Given data:

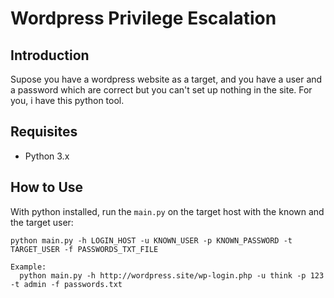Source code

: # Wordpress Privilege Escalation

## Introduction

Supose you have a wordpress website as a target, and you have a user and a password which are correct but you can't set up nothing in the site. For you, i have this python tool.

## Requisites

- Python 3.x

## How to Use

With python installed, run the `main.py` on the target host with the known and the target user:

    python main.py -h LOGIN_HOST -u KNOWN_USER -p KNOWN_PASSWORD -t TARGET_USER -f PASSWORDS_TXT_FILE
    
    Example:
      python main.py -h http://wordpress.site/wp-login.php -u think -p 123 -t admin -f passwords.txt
---
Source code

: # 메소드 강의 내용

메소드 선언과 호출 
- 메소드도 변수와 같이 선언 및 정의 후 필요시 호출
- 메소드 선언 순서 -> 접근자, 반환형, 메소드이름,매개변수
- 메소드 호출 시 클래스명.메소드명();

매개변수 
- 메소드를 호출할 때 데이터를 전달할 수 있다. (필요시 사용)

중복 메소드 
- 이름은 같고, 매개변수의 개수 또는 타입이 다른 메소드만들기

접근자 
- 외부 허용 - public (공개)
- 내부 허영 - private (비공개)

Exercise:
Retype exactly, and only, the lines above from the one where "# 메소드 강의 내용" occurs up to and including the one where "- 내부 허영 - private (비공개)" occurs.

Reply:
: # 메소드 강의 내용

메소드 선언과 호출 
- 메소드도 변수와 같이 선언 및 정의 후 필요시 호출
- 메소드 선언 순서 -> 접근자, 반환형, 메소드이름,매개변수
- 메소드 호출 시 클래스명.메소드명();

매개변수 
- 메소드를 호출할 때 데이터를 전달할 수 있다. (필요시 사용)

중복 메소드 
- 이름은 같고, 매개변수의 개수 또는 타입이 다른 메소드만들기

접근자 
- 외부 허용 - public (공개)
- 내부 허영 - private (비공개)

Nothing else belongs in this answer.